<<<<

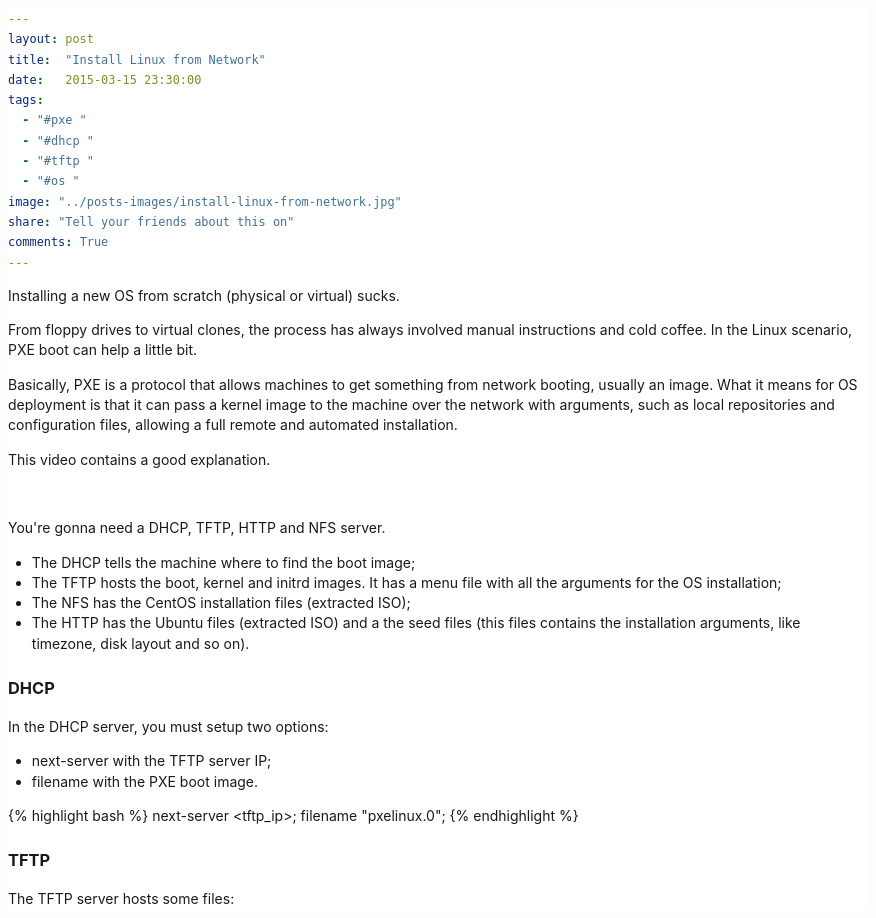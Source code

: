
 ```yaml
---
layout: post
title:  "Install Linux from Network"
date:   2015-03-15 23:30:00
tags:
  - "#pxe "
  - "#dhcp "
  - "#tftp "
  - "#os "
image: "../posts-images/install-linux-from-network.jpg"
share: "Tell your friends about this on"
comments: True
---
```


Installing a new OS from scratch (physical or virtual) sucks.

From floppy drives to virtual clones, the process has always involved manual instructions and cold coffee. In the Linux scenario, PXE boot can help a little bit.

Basically, PXE is a protocol that allows machines to get something from network booting, usually an image.
What it means for OS deployment is that it can pass a kernel image to the machine over the network with arguments, such as local repositories and configuration files, allowing a full remote and automated installation.

This video contains a good explanation.

<iframe align="center" width="420" height="315" src="http://www.youtube.com/embed/zpzPuK6LNQ4" frameborder="0" allowfullscreen> </iframe>
<br />


You're gonna need a DHCP, TFTP, HTTP and NFS server.

* The DHCP tells the machine where to find the boot image;
* The TFTP hosts the boot, kernel and initrd images. It has a menu file with all the arguments for the OS installation;
* The NFS has the CentOS installation files (extracted ISO);
* The HTTP has the Ubuntu files (extracted ISO) and a the seed files (this files contains the installation arguments, like timezone, disk layout and so on).

### DHCP ###
In the DHCP server, you must setup two options:

* next-server with the TFTP server IP;
* filename with the PXE boot image.

{% highlight bash %}
next-server <tftp_ip>;
filename "pxelinux.0";
{% endhighlight %}

### TFTP ###
The TFTP server hosts some files:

>>>>

> [Work request]: If a line in the entries contains the word "files", copy that line out.

> [Exercise solution]:
What it means for OS deployment is that it can pass a kernel image to the machine over the network with arguments, such as local repositories and configuration files, allowing a full remote and automated installation.
* The NFS has the CentOS installation files (extracted ISO);
* The HTTP has the Ubuntu files (extracted ISO) and a the seed files (this files contains the installation arguments, like timezone, disk layout and so on).
The TFTP server hosts some files:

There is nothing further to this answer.